→ Your goal
Look over the entries that follow. Report how many lines contain "prediction", with nothing else.

[Stored records]
━━━━━━━━

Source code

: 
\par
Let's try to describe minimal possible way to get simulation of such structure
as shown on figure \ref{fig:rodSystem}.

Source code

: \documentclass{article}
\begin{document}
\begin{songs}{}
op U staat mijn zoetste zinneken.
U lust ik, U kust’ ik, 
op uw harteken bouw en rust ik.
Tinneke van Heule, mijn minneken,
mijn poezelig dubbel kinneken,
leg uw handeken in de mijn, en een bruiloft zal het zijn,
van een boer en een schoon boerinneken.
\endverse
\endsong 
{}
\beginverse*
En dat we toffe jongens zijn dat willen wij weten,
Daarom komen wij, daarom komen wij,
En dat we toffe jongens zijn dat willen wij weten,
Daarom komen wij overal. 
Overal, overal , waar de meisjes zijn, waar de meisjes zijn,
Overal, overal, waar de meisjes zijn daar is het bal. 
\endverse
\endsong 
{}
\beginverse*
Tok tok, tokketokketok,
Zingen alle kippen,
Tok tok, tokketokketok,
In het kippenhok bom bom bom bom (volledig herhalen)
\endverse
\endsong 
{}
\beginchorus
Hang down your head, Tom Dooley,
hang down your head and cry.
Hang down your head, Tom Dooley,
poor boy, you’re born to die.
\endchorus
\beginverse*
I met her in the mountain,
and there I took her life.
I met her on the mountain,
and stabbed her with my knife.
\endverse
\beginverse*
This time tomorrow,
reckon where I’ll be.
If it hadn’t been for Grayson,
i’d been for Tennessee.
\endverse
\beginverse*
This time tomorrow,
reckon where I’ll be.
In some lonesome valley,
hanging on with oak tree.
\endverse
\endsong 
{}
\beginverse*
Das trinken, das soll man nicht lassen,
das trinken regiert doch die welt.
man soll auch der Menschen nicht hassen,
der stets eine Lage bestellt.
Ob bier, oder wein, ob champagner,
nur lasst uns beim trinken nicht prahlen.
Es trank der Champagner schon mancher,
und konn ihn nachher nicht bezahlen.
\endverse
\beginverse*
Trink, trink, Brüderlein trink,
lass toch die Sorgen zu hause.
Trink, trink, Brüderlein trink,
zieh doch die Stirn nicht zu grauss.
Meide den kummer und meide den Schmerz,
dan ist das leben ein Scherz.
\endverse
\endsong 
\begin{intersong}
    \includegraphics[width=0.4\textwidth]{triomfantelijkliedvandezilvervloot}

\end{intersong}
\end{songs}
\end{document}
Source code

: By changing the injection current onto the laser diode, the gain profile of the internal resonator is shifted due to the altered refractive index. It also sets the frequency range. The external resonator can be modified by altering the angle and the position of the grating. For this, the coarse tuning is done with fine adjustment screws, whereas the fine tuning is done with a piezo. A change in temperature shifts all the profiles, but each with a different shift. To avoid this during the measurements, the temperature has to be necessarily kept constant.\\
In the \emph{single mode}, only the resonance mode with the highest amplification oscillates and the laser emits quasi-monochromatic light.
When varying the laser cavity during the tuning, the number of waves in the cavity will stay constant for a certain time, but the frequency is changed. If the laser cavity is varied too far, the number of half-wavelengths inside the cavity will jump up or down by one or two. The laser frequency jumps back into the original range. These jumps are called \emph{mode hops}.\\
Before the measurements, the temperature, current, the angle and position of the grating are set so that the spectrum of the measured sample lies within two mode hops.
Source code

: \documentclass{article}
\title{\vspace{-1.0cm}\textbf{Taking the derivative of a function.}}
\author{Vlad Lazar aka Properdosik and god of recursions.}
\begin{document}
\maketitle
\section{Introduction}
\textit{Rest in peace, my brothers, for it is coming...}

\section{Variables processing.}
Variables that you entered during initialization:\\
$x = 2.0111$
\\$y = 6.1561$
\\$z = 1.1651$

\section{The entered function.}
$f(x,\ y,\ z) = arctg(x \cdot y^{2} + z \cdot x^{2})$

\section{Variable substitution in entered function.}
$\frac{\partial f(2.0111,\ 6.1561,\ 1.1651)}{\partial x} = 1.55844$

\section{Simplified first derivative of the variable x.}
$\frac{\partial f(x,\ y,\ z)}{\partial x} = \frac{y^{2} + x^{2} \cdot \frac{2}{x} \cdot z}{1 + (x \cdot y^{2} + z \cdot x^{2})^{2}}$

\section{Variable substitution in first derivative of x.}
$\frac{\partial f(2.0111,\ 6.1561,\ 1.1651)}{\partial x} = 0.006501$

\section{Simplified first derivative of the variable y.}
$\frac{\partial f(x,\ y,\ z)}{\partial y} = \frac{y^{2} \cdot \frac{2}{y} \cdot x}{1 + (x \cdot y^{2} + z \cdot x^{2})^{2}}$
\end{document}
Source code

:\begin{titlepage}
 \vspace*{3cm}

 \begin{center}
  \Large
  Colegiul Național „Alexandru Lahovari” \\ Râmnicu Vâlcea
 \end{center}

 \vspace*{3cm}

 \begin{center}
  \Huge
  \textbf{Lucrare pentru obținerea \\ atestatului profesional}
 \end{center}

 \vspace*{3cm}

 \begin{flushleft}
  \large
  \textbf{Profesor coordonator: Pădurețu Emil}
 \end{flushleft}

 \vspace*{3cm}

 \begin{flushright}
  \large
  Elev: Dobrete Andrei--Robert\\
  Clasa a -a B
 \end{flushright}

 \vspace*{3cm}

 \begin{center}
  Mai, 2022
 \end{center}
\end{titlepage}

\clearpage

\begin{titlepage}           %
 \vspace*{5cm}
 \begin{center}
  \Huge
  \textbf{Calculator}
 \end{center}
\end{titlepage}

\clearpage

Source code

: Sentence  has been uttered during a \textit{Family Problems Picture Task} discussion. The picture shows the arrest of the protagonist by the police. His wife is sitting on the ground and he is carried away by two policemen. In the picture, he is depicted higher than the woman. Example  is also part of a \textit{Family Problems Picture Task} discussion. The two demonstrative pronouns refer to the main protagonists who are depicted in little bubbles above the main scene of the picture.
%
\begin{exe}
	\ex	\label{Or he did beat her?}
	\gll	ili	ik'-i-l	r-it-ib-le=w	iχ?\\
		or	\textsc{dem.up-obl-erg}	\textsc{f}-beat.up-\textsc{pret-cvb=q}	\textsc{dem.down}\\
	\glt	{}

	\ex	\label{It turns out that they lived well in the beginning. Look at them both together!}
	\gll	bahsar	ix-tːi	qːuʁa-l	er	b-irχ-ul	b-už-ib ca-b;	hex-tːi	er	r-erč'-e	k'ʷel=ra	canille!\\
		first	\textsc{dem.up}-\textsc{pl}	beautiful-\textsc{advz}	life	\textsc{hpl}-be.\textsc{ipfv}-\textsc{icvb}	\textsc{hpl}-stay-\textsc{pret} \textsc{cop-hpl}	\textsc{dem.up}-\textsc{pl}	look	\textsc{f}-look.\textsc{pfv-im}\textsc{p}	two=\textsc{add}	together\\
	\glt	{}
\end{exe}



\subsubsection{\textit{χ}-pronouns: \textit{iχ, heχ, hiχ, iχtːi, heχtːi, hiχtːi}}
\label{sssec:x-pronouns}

━━━━━━━━

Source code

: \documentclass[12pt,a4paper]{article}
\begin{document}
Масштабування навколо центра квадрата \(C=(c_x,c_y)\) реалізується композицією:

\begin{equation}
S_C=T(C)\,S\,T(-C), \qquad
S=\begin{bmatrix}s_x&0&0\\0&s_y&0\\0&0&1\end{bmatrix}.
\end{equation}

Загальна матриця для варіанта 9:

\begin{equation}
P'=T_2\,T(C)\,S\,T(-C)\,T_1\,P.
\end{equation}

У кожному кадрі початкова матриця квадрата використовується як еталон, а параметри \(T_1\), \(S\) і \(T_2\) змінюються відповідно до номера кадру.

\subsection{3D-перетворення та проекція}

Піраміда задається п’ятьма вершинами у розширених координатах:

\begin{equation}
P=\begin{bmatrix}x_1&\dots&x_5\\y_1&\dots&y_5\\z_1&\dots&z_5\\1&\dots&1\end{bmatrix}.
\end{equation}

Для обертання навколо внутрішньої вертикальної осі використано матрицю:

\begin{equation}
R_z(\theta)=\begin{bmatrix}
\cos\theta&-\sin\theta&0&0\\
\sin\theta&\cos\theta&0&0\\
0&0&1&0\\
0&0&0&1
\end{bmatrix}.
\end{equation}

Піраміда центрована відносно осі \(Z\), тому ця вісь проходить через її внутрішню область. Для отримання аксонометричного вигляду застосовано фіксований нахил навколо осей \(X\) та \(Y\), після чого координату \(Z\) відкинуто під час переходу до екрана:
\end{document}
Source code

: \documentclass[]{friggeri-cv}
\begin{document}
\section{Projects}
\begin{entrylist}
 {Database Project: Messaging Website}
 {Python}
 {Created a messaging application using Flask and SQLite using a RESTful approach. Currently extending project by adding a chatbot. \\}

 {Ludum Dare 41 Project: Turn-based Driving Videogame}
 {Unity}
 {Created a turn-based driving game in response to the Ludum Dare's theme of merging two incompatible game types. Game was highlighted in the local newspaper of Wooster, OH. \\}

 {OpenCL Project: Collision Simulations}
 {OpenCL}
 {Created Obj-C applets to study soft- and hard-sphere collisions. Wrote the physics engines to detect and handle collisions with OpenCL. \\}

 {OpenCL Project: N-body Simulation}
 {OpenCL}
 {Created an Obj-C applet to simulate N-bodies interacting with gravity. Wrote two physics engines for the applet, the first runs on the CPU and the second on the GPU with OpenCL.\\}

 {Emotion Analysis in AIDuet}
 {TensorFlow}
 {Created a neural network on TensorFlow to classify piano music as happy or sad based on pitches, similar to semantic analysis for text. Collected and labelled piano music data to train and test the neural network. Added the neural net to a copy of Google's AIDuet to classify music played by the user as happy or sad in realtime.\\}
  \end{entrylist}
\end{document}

━━━━━━━━

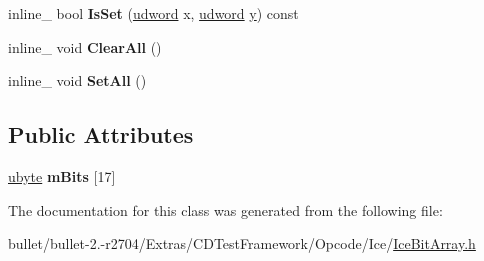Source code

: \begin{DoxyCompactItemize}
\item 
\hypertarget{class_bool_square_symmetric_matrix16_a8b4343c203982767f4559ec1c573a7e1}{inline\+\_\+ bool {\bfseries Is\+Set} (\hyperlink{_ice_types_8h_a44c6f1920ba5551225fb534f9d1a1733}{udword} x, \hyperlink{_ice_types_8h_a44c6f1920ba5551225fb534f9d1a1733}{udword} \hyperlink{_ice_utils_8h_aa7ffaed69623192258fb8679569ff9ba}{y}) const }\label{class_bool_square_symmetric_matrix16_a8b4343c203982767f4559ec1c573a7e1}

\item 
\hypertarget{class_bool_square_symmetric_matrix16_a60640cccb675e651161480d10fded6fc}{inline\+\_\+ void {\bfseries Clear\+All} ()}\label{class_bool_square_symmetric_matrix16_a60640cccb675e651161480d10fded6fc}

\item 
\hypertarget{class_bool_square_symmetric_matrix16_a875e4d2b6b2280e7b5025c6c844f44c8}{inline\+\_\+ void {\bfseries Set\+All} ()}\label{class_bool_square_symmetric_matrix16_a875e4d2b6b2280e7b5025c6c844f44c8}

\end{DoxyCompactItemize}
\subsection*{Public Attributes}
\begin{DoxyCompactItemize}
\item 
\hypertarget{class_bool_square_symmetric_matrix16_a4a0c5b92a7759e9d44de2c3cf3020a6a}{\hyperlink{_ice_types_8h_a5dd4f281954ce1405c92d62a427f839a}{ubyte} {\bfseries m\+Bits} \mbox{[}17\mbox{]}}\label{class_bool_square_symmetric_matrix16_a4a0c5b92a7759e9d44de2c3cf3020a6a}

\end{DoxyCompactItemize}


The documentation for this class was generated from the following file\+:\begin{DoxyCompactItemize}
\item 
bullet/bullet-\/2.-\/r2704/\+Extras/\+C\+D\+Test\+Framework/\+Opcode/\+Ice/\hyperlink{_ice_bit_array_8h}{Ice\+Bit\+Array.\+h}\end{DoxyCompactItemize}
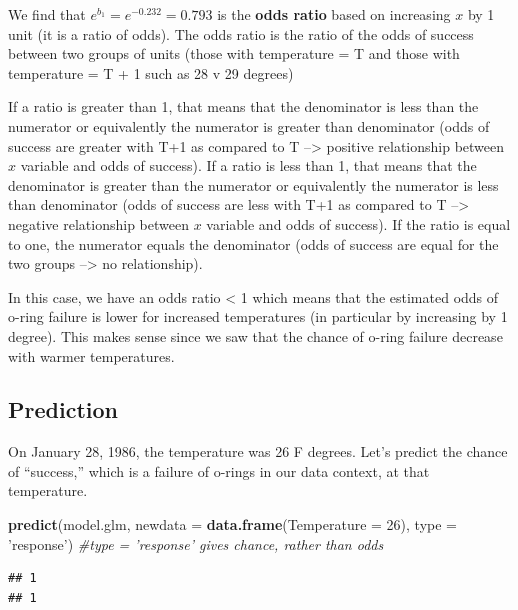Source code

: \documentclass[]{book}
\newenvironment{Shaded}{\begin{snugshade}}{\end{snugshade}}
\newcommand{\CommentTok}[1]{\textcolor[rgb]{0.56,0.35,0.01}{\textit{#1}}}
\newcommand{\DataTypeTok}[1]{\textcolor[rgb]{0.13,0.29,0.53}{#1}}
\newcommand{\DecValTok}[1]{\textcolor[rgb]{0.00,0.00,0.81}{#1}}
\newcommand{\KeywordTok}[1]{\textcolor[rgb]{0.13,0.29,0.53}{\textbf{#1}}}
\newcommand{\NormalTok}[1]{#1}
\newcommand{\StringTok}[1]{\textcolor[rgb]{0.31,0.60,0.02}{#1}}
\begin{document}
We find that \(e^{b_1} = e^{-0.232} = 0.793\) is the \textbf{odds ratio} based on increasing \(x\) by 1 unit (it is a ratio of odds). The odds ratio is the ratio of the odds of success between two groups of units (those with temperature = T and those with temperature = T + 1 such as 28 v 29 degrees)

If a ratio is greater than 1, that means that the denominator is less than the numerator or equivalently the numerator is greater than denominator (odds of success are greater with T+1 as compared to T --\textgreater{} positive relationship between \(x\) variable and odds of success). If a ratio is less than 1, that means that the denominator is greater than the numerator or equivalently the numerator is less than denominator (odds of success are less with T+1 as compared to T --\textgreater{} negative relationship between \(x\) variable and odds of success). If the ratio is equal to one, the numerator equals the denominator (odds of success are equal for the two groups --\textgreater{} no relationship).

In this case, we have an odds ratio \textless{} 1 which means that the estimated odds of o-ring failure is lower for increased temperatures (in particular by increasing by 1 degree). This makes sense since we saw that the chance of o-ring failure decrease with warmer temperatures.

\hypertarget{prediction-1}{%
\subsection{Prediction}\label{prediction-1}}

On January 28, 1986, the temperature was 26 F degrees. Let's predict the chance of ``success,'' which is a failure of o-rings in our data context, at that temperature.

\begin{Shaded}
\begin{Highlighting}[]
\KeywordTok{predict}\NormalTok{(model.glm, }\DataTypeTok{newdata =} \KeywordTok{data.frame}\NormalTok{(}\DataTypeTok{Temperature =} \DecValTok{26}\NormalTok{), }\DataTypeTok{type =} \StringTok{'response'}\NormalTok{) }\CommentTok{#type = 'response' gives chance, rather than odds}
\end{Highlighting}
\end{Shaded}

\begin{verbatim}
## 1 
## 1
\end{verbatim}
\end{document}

━━━━━━━━

→ Expected answer
2